WHAT IS NEEDED: From the records, pick out and copy each line containing "lowlatency".

SOURCE MATERIAL:

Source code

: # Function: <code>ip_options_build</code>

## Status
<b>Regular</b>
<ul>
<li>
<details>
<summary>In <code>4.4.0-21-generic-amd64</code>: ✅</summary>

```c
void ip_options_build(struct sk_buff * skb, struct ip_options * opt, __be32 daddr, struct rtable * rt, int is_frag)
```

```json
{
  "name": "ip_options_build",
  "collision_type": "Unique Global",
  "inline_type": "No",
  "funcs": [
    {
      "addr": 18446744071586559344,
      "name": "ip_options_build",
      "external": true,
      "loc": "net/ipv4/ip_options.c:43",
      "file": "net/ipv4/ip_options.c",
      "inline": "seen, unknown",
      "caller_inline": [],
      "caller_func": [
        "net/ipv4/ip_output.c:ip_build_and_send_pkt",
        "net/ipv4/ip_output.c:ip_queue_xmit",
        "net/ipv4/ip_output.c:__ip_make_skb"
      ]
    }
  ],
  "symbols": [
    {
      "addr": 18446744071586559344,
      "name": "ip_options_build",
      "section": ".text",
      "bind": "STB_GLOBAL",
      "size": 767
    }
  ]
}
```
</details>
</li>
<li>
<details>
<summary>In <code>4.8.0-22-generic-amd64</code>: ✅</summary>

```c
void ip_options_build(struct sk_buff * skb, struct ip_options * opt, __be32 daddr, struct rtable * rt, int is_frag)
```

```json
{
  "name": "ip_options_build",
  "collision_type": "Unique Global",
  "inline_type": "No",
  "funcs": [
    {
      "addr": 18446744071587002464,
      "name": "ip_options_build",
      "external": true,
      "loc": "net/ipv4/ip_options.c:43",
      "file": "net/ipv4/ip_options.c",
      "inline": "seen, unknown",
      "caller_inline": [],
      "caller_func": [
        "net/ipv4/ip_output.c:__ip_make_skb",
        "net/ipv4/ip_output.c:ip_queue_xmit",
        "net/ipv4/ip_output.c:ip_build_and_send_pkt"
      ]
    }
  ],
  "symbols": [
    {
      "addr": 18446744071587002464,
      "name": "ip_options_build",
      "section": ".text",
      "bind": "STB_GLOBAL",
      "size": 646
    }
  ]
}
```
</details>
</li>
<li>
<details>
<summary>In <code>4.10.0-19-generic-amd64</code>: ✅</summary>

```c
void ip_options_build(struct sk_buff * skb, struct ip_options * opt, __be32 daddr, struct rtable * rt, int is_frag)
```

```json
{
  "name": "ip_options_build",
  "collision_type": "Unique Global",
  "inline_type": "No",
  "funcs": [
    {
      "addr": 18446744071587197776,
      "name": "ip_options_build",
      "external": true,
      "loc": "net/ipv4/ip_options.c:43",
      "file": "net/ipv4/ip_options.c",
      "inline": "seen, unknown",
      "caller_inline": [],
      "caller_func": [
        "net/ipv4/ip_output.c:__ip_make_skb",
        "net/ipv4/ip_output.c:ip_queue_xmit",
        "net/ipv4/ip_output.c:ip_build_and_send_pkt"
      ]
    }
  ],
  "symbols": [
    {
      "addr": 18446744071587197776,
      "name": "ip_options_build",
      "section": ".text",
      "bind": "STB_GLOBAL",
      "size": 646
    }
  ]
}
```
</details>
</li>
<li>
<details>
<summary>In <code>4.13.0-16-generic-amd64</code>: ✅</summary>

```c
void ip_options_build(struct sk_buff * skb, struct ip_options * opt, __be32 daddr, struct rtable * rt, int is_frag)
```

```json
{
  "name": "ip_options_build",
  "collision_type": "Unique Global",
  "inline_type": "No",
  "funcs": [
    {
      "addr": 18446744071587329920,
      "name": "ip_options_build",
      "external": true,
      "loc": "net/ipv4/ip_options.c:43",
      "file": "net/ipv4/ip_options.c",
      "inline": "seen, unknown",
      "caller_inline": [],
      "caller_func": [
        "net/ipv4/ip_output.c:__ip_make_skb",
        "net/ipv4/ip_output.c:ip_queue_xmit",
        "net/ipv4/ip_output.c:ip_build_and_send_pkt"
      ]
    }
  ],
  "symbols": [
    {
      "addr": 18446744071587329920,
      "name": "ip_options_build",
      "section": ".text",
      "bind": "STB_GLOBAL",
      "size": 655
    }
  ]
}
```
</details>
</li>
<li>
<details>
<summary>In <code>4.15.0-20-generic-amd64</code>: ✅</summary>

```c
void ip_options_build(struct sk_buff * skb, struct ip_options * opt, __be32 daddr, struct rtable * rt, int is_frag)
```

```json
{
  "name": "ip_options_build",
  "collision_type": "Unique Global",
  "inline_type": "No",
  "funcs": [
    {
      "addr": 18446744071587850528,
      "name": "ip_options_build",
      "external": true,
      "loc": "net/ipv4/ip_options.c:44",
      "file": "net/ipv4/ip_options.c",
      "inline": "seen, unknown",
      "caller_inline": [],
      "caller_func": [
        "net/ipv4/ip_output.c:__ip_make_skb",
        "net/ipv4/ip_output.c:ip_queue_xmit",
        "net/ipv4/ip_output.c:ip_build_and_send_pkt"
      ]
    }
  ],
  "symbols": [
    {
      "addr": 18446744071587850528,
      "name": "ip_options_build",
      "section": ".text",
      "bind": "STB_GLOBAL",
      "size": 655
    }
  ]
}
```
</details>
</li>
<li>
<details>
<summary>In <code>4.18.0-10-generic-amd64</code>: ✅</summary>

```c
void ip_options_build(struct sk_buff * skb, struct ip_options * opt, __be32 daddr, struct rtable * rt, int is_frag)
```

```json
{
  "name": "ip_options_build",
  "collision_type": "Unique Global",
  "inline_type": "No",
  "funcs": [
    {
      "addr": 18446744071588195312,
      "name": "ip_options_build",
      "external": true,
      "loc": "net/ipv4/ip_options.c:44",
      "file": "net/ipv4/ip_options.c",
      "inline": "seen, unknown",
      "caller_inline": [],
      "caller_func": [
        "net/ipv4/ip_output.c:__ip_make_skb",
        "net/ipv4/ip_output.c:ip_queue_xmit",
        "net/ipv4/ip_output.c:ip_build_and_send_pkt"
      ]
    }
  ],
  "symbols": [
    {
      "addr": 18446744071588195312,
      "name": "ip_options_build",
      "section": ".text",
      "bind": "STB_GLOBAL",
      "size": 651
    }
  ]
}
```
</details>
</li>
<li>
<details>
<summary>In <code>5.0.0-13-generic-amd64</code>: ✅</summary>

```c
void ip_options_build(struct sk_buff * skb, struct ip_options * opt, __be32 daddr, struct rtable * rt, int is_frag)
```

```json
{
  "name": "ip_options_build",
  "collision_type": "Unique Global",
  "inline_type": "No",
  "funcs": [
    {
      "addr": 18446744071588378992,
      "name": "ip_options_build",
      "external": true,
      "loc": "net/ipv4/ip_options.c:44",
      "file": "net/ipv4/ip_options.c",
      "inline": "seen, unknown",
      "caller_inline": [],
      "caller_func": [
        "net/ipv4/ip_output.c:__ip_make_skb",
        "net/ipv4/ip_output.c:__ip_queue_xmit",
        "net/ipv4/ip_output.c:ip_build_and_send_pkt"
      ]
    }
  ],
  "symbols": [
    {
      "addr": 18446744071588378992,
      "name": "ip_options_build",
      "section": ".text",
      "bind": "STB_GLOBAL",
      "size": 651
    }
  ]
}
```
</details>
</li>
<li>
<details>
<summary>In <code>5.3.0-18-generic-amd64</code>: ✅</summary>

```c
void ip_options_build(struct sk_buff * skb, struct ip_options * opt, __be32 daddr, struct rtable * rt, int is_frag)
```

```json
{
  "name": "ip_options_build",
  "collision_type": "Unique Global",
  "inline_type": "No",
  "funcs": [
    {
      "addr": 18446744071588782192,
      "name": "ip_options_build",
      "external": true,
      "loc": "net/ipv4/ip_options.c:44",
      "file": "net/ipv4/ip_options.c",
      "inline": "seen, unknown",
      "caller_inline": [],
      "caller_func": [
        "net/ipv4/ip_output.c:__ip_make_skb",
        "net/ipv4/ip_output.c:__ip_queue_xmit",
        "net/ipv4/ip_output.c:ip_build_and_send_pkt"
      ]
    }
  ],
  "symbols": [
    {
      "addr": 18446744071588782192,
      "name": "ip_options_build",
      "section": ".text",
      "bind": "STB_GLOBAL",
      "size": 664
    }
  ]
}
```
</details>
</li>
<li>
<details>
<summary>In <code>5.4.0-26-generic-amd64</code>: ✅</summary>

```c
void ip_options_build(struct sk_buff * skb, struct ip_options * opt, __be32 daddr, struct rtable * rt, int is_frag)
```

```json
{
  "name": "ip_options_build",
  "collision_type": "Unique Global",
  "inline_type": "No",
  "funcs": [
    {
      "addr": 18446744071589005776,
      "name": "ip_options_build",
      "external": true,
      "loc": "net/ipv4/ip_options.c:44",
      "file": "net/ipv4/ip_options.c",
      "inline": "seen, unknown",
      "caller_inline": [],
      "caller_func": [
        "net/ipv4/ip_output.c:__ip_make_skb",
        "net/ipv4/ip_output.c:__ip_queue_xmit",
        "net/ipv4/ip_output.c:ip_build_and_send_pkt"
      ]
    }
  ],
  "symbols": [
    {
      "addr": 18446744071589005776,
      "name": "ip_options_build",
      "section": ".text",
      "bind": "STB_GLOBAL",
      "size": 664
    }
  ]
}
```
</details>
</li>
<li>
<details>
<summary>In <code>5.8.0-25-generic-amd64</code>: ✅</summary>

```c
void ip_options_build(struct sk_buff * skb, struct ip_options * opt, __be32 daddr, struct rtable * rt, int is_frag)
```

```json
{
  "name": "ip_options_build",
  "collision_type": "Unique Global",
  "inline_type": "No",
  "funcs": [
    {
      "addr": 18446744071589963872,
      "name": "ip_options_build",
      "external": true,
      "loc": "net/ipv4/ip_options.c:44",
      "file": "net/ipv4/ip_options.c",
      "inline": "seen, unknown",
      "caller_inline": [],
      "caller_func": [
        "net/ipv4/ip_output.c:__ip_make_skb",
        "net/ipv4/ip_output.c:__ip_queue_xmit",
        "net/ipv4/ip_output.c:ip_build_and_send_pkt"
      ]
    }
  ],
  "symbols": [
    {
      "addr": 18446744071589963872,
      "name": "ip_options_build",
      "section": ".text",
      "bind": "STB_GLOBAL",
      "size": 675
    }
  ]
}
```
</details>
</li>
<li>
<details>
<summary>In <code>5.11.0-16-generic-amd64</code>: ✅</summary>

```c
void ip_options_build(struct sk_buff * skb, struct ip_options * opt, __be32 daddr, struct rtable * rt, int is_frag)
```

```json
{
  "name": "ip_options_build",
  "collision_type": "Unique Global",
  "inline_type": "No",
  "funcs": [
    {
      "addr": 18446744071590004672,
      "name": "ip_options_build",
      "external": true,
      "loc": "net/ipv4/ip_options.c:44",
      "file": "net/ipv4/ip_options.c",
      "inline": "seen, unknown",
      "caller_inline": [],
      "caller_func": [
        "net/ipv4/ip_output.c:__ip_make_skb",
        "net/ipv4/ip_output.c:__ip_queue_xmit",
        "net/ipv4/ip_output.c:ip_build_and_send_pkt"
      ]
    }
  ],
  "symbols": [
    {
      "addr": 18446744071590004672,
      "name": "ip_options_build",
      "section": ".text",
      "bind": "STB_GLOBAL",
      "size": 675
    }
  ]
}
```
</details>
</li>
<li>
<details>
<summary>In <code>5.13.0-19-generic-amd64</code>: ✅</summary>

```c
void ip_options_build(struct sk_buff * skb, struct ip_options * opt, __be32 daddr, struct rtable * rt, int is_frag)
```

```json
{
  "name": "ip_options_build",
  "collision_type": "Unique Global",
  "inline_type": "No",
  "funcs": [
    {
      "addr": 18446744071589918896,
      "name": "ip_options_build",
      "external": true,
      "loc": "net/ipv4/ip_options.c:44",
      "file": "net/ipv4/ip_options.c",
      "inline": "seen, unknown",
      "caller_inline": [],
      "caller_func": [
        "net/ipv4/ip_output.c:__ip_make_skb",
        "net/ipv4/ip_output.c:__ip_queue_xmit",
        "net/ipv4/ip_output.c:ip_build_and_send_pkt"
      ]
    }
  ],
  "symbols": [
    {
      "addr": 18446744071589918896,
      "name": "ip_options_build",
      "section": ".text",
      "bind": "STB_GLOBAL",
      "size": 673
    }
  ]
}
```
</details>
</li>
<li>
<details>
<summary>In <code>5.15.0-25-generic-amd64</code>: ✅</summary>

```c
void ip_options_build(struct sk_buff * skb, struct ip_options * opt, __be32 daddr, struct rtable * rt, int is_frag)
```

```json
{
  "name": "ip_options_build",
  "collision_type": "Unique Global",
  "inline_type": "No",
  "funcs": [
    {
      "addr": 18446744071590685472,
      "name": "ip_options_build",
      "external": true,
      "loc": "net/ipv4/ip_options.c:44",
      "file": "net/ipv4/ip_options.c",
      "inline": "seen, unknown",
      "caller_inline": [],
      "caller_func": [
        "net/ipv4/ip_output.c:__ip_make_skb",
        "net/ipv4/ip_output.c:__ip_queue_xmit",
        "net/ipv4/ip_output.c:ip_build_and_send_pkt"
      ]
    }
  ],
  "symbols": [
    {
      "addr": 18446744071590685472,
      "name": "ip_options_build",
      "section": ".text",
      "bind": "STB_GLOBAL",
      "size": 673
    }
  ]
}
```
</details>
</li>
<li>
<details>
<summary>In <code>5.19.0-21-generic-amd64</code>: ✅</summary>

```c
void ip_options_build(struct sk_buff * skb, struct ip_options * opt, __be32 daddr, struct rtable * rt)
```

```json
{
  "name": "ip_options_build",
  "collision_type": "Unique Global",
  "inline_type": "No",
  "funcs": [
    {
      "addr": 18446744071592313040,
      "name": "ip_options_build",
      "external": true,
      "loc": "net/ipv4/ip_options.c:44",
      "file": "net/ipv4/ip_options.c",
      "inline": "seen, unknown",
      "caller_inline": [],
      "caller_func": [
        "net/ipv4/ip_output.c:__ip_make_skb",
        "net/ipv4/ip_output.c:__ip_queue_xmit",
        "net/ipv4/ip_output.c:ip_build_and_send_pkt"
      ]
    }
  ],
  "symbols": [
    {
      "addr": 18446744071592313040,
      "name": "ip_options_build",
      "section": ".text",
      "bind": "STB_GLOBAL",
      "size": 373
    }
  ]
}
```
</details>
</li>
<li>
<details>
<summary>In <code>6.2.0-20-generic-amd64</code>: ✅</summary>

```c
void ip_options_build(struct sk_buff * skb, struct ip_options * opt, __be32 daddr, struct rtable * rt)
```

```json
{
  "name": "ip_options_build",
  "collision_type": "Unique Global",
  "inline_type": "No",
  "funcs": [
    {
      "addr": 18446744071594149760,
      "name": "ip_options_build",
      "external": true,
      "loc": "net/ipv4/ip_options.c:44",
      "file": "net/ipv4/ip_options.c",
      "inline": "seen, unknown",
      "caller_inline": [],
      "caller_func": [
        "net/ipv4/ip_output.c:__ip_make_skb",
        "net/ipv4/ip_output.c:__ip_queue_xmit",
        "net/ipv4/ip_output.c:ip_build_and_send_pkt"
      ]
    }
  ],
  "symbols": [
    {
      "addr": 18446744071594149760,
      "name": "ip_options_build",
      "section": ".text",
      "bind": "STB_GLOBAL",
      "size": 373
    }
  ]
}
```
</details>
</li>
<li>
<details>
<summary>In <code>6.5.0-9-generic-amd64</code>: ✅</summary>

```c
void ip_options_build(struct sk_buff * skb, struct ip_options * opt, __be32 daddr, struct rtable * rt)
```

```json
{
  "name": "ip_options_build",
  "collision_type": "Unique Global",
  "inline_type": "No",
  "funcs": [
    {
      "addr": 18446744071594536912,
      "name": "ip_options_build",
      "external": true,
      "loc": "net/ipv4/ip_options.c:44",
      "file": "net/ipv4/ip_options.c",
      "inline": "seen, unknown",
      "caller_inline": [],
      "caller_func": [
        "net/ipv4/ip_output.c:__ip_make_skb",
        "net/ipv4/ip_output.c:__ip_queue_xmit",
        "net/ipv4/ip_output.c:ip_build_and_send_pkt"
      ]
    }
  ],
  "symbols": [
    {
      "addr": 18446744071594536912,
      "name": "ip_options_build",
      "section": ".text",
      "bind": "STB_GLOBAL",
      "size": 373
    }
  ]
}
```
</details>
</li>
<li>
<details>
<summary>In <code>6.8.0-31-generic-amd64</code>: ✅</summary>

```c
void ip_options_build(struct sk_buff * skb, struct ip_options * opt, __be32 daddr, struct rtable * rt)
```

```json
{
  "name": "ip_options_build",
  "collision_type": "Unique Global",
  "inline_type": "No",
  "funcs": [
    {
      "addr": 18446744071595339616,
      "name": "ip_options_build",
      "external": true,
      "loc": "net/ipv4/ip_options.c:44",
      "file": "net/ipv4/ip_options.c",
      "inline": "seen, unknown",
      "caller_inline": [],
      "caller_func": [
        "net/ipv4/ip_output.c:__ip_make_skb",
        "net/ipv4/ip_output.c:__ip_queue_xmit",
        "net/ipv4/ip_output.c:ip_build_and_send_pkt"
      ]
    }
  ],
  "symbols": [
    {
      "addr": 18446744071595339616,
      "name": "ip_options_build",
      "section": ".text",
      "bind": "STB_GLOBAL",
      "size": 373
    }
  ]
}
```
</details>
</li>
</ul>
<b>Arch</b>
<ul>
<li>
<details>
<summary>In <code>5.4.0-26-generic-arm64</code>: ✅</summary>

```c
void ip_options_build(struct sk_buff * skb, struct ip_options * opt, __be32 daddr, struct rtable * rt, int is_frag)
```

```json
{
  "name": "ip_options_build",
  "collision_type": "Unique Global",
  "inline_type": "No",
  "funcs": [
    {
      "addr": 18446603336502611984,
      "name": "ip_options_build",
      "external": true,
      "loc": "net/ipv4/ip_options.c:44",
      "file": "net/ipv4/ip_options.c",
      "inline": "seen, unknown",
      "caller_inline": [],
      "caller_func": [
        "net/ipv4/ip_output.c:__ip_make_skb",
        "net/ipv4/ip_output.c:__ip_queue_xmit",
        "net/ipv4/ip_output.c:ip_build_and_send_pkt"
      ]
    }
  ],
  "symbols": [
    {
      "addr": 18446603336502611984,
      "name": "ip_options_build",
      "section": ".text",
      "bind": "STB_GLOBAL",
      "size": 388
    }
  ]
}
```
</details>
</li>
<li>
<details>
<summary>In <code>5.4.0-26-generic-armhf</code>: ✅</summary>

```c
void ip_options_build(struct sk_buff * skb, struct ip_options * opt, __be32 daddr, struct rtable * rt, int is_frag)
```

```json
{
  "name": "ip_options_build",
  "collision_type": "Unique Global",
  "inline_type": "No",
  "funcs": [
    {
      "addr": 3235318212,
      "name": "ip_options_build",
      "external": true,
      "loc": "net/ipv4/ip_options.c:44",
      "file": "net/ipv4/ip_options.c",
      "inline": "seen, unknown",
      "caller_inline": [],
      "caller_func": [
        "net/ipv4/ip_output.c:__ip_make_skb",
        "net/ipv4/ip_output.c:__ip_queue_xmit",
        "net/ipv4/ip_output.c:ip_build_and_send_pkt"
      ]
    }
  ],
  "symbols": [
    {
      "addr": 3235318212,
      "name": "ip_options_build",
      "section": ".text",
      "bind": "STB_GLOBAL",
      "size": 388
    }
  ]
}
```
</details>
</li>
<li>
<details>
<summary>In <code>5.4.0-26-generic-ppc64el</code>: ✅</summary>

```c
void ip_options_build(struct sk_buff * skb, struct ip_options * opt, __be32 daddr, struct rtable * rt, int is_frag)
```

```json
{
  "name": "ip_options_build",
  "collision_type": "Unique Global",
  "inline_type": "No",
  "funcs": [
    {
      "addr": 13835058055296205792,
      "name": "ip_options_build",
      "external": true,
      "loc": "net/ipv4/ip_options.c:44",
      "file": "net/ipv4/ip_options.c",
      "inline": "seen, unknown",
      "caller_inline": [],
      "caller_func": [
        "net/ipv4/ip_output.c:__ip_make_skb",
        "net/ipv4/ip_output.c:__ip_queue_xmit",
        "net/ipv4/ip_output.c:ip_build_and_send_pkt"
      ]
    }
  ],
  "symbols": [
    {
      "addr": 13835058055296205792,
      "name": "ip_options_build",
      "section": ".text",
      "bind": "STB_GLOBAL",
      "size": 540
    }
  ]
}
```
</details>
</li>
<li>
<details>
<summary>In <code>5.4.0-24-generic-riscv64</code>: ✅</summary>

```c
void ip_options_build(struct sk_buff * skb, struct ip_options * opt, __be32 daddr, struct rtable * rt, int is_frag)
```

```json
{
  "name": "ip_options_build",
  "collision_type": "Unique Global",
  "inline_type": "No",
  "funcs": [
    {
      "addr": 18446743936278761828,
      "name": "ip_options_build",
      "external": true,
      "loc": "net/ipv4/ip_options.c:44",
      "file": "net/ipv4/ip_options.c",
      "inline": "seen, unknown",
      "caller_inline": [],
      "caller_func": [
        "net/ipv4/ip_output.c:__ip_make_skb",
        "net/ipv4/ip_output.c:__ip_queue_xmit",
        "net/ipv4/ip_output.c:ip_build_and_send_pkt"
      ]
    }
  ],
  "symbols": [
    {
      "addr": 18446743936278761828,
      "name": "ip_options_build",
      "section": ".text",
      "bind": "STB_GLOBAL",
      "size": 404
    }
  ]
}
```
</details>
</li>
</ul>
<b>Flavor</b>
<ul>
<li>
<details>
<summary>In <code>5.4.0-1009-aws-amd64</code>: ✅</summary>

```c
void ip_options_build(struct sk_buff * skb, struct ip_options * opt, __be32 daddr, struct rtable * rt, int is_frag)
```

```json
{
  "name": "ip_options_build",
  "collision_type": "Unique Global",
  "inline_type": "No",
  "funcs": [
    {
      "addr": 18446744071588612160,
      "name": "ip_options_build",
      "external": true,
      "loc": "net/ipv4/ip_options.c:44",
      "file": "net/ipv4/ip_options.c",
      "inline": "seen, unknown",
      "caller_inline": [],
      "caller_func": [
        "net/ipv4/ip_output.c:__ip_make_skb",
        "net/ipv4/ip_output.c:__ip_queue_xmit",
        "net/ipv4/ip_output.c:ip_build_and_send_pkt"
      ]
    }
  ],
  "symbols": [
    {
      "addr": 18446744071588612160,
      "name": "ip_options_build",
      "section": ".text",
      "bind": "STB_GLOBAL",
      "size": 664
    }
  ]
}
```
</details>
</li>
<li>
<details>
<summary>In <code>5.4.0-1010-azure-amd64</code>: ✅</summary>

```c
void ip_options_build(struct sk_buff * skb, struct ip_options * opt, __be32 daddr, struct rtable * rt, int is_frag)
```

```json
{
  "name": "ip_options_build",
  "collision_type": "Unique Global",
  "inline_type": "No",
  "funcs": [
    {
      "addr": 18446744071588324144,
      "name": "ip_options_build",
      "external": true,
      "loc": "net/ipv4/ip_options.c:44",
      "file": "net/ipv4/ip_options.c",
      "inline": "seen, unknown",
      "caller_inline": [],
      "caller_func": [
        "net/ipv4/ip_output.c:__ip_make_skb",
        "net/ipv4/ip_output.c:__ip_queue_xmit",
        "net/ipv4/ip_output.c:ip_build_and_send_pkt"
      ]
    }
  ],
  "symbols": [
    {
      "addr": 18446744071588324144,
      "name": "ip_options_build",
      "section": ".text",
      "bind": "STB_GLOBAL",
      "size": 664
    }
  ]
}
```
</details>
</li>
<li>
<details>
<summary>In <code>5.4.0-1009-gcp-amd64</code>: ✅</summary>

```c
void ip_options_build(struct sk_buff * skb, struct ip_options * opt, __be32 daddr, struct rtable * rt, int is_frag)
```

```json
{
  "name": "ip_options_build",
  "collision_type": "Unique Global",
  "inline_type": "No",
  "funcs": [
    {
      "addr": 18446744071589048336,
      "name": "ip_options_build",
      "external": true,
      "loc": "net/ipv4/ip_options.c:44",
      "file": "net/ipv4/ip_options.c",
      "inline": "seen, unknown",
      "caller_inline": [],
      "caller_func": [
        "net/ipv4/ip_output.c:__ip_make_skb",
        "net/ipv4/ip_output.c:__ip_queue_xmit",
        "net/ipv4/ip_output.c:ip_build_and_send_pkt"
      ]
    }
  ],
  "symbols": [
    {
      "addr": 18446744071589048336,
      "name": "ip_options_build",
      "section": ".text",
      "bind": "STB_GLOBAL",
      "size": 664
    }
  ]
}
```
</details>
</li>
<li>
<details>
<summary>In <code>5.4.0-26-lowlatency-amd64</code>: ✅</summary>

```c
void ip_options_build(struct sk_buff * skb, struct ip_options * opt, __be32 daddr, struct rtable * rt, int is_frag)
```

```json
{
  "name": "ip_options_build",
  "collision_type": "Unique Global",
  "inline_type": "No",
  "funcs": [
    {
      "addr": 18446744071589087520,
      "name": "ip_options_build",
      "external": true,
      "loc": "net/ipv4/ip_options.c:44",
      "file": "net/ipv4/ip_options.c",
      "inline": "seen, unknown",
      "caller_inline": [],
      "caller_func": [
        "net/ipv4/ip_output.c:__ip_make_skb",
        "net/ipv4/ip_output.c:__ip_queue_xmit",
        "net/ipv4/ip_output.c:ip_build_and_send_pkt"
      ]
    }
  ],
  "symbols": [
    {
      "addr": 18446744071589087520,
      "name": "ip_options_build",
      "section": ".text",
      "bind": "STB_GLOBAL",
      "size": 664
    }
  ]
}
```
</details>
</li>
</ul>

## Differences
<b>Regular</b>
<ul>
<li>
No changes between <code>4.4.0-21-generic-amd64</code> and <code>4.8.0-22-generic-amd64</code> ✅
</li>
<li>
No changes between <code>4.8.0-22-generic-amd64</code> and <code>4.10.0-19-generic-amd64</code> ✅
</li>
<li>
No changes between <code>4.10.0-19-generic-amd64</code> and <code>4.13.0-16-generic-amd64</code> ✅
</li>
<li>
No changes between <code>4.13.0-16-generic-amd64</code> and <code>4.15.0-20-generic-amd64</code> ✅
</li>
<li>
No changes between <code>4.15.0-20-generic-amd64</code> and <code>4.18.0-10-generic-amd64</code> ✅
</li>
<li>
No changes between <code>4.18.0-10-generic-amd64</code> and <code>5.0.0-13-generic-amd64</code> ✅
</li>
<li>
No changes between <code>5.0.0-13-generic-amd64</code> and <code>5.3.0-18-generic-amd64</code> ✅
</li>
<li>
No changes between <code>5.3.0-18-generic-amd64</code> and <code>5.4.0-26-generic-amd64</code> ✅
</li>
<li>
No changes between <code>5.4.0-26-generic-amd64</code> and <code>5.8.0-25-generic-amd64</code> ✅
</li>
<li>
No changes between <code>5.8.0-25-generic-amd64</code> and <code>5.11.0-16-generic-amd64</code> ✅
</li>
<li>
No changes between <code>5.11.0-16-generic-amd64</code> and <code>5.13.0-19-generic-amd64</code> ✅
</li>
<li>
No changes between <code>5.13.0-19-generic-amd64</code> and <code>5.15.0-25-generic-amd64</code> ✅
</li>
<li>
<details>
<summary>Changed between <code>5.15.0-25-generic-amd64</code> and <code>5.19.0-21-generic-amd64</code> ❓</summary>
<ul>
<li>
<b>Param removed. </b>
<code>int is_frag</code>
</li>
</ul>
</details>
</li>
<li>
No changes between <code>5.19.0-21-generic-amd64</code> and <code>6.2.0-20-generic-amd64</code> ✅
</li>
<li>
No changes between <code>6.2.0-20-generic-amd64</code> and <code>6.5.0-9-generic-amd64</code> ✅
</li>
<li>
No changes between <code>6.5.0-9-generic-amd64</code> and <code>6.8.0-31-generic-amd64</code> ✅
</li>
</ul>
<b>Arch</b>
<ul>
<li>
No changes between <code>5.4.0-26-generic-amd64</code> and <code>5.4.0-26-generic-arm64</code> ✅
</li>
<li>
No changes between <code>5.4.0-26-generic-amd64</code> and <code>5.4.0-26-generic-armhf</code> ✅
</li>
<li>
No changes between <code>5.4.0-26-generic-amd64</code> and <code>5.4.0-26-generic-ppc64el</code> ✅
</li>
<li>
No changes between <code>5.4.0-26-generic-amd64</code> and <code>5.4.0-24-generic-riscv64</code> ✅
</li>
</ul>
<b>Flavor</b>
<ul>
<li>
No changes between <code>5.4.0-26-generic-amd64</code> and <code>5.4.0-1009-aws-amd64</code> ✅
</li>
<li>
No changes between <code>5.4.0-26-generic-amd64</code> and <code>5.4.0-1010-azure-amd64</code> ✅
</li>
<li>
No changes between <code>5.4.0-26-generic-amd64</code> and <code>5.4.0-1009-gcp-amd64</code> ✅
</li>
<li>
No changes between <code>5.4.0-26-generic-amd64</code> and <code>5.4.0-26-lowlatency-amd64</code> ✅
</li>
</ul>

SOLVED PROBLEM:
<summary>In <code>5.4.0-26-lowlatency-amd64</code>: ✅</summary>
No changes between <code>5.4.0-26-generic-amd64</code> and <code>5.4.0-26-lowlatency-amd64</code> ✅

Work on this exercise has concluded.